0

In my Clickhouse server, I have a table with an Array of Integers field:

CREATE TABLE my_table
(
  ...
  my_array_field Array(UInt32),
  ...

)

Pretty simple definition.

But now I want to filter the records matching a condition like this:

Any of the itens inside my_array_field is between 5000 and 6000


In postgres I was doing something like this:

SELECT * FROM my_table WHERE EXISTS 
(
  SELECT 1 FROM unnest(my_array_field) AS my_array_field WHERE my_array_field BETWEEN 5000 AND 6000
)

But now I have the same challenge in clickhouse and need some help.

Thanks in advance!

Mauricio Moraes
  • 7,255
  • 5
  • 39
  • 59

2 Answers2

2
select * from my_table 
where arrayExists( i -> (i > 5000 and i < 6000) , my_array_field)
Denny Crane
  • 11,574
  • 2
  • 19
  • 30
  • I used your answer in my code!

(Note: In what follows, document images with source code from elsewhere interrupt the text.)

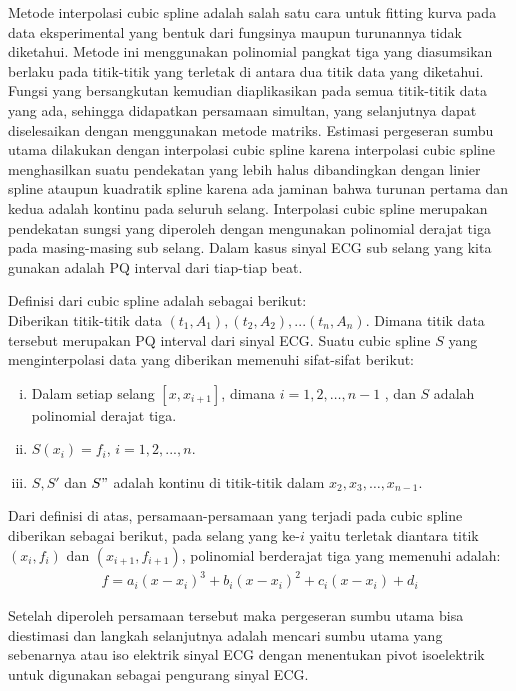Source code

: Metode interpolasi cubic spline adalah salah satu cara untuk fitting kurva pada
data eksperimental yang bentuk dari fungsinya maupun turunannya tidak diketahui.
Metode ini menggunakan polinomial pangkat tiga yang diasumsikan berlaku pada
titik-titik yang terletak di antara dua titik data yang diketahui. Fungsi yang
bersangkutan kemudian diaplikasikan pada semua titik-titik data yang ada,
sehingga didapatkan persamaan simultan, yang selanjutnya dapat diselesaikan
dengan menggunakan metode matriks. Estimasi pergeseran sumbu utama dilakukan
dengan interpolasi cubic spline karena interpolasi cubic spline menghasilkan
suatu pendekatan yang lebih halus dibandingkan dengan linier spline ataupun
kuadratik spline karena ada jaminan bahwa turunan pertama dan kedua adalah
kontinu pada seluruh selang. Interpolasi cubic spline merupakan pendekatan
sungsi yang diperoleh dengan mengunakan polinomial derajat tiga pada
masing-masing sub selang. Dalam kasus sinyal ECG sub selang yang kita gunakan
adalah PQ interval dari tiap-tiap beat.
 
\noindent Definisi dari cubic spline adalah sebagai berikut: \\
Diberikan titik-titik data $(t_1, A_1), (t_2, A_2),...(t_n, A_n)$. Dimana
titik data tersebut merupakan PQ interval dari sinyal ECG. Suatu cubic spline
$S$ yang menginterpolasi data yang diberikan memenuhi sifat-sifat berikut: 
\begin{enumerate}[(i)] 
  \item Dalam setiap selang $[x, x_{i+1}]$, dimana $i=1, 2, \dots, n-1$ , dan
  $S$ adalah polinomial derajat tiga. 
  \item $S(x_i)=f_i$, $i=1,2,...,n.$ 
  \item $S, S'$ dan $S"$ adalah kontinu di titik-titik dalam $x_2, x_3, \dots,
  x_{n-1}$.
\end{enumerate}
 
Dari definisi di atas, persamaan-persamaan yang terjadi pada cubic spline
diberikan sebagai berikut, pada selang yang ke-$i$ yaitu terletak diantara titik
$(x_i, f_i)$ dan $(x_{i+1}, f_{i+1})$, polinomial berderajat tiga yang memenuhi
adalah: 
\begin{align}
	\label{eq:polybwr}
	f = a_i(x-x_i)^3 + b_i(x-x_i)^2 + c_i(x-x_i) + d_i
\end{align}

Setelah diperoleh persamaan tersebut maka pergeseran sumbu utama bisa diestimasi
dan langkah selanjutnya adalah mencari sumbu utama yang sebenarnya atau iso
elektrik sinyal ECG dengan menentukan pivot isoelektrik untuk digunakan sebagai
pengurang sinyal ECG. 

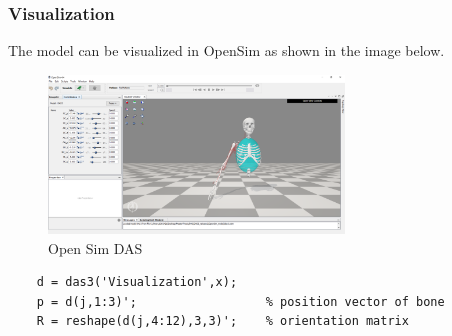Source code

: \subsubsection{Visualization}

The model can be visualized in OpenSim as shown in the image below. 
\begin{figure}[h]
    \centering
    \includegraphics[width=0.7\textwidth]{Pictures/OpenSimModel.png}
    \caption{Open Sim DAS}
    \label{fig:OpenSimDAS}
\end{figure}

\begin{lstlisting}
    d = das3('Visualization',x);   
    p = d(j,1:3)';					% position vector of bone
	R = reshape(d(j,4:12),3,3)';	% orientation matrix
 \end{lstlisting}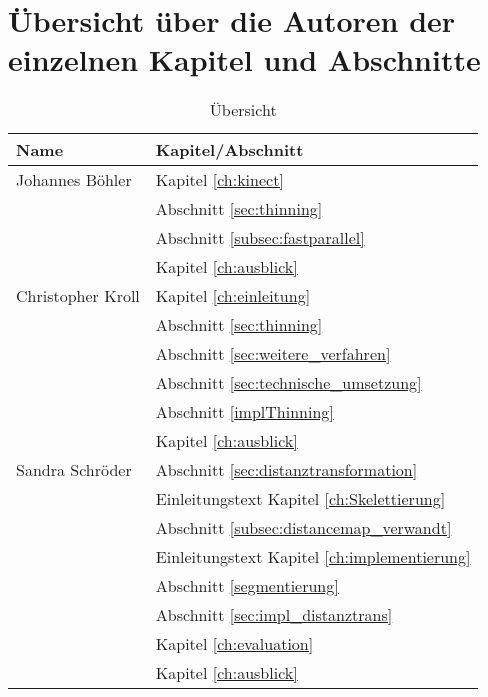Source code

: \chapter{Übersicht über die Autoren der einzelnen Kapitel und Abschnitte}
\begin{table}[htbp]
\begin{center}
\begin{tabular}{|l|l|}
\hline 
\textbf{Name} & \textbf{Kapitel/Abschnitt}\\
\hline Johannes Böhler & Kapitel \ref{ch:kinect}\\
 & Abschnitt \ref{sec:thinning}\\
 & Abschnitt \ref{subsec:fastparallel} \\ 
 &  Kapitel \ref{ch:ausblick}\\
\hline Christopher Kroll &  Kapitel \ref{ch:einleitung} \\
&  Abschnitt \ref{sec:thinning} \\
&  Abschnitt \ref{sec:weitere_verfahren} \\
&  Abschnitt \ref{sec:technische_umsetzung} \\
&  Abschnitt \ref{implThinning} \\ 
&  Kapitel \ref{ch:ausblick} \\
\hline Sandra Schröder &  Abschnitt \ref{sec:distanztransformation}\\
& Einleitungstext Kapitel \ref{ch:Skelettierung} \\
&  Abschnitt \ref{subsec:distancemap_verwandt} \\
& Einleitungstext Kapitel \ref{ch:implementierung}\\
& Abschnitt \ref{segmentierung}\\
& Abschnitt \ref{sec:impl_distanztrans} \\
& Kapitel \ref{ch:evaluation} \\
&  Kapitel \ref{ch:ausblick}\\
\hline
\end{tabular} 
\end{center}
\caption{Übersicht}
\end{table}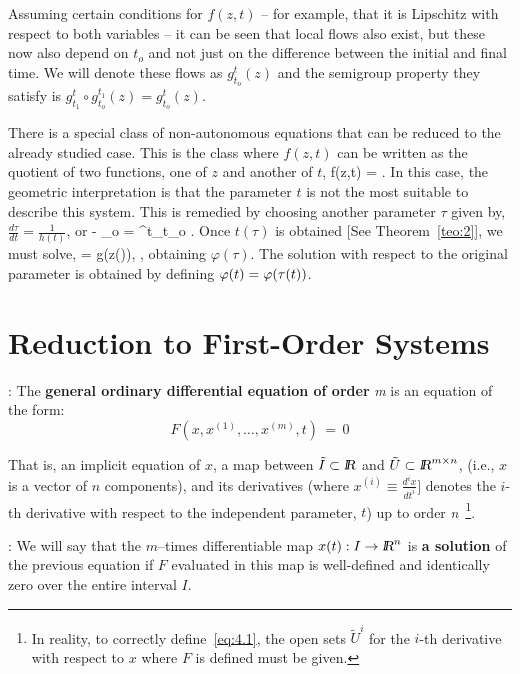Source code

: Assuming certain conditions for $f(z,t) $ -- for example, that it is
Lipschitz with respect to both variables -- it can be seen that local
flows also exist, but these now also depend on $t_o $ and not just
on the difference between the initial and final time. We will denote
these flows as $g^t_{t_o}(z)$ and the semigroup property they satisfy is
$g^{t}_{t_1} \circ g^{t_1}_{t_o} (z) = g^t_{t_o} (z) $.

There is a special class of non-autonomous equations that can be reduced
to the already studied case. This is the class where $f(z,t)$ can be written as
the quotient of two functions, one of $z$ and another of $t$,
\beq 
f(z,t) =  .
\eeq
In this case, the geometric interpretation is that the parameter $t$
is not the most suitable to describe this system. This is remedied by choosing
another parameter $\tau $ given by, $\frac{d\tau}{dt} = \frac1{h(t)}$, or 
\beq 
\tau - \tau_o = \int^t_{t_o} . 
\eeq
Once $t(\tau) $ is obtained [See Theorem~\ref{teo:2}], we must solve,
\beq 
{} = g(z(\tau )), 
, obtaining $\varphi(\tau) $.
The solution with respect to the original parameter is obtained 
by defining $\mbox{$\varphi (t)$} = \varphi(\tau(t)) $.

\section{Reduction to First-Order Systems}

: The {\bf general ordinary differential equation of order} {\it m} 
is an equation of the form:
\begin{equation}
F(x,x^{(1)},\ldots,x^{(m)},t)\,=\,0     \label{eq:4.1}
\end{equation}
\noindent 

That is, an implicit equation of $x$, a map between 
$\tilde I\subset \mbox{\sl {l$\!\!\!\;\:\!$R}}$ and $\tilde U\subset \mbox{\sl {l$\!\!\!\;\:\!$R}}^{m \times n}$, (i.e., $x$ is a
vector of $n$ components), and its derivatives (where $x^{(i)} \equiv \frac{d^i x}{dt^i}]$ 
denotes the $i$-th derivative with respect to the independent parameter, $t$) 
up to order 
{\it n}~\footnote{In reality, to correctly define~\ref{eq:4.1}, the open sets $\tilde U^i$ for the $i$-th derivative with respect 
to $x$ where $F$ is defined must be given.}.

: We will say that the $m$--times differentiable map $x(t): I \to
\mbox{\sl {l$\!\!\!\;\:\!$R}}^n$ is {\bf a solution} of the previous equation if $F$
evaluated in this map is well-defined and identically zero over 
the entire interval $I$.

Thanks a lot. But in my case it was failing because the array can be empty. So I had to add: `WHERE notEmpty(my_array_field) AND arrayExists(x ->...` If you could add that to your answer, that would be even more awesome. – Mauricio Moraes Mar 05 '21 at 22:59
  • ???? it's impossible. arrayExists returns 0 for emtpy arrays. `notEmpty(my_array_field) AND` has no sense. – Denny Crane Mar 06 '21 at 00:38
1

Try to use arrayJoin function:

SELECT
    *,
    arrayJoin(my_array_field) AS val
FROM my_table
WHERE val BETWEEN 5000 AND 6000

Look for details ARRAY JOIN Clause.


If it experienced some performance issues consider adding two extra columns to store max and min values in array:

CREATE TABLE my_table
(
  ...
  my_array_field Array(UInt32),
  UInt32 min_my_array_field,
  UInt32 max_my_array_field,
  ...
)

INSERT INTO my_table
VALUES (.., arr, arrayMin(arr), arrayMax(arr), ..)
SELECT
    *,
    arrayJoin(my_array_field) AS val
FROM
(
    SELECT *
    FROM my_table
    WHERE (min_my_array_field <= 6000) AND (max_my_array_field >= 5000)
)
WHERE val BETWEEN 5000 AND 6000

Look at skipping indexes : for example bloom_filter supports Array-type.

vladimir
  • 13,428
  • 2
  • 44
  • 70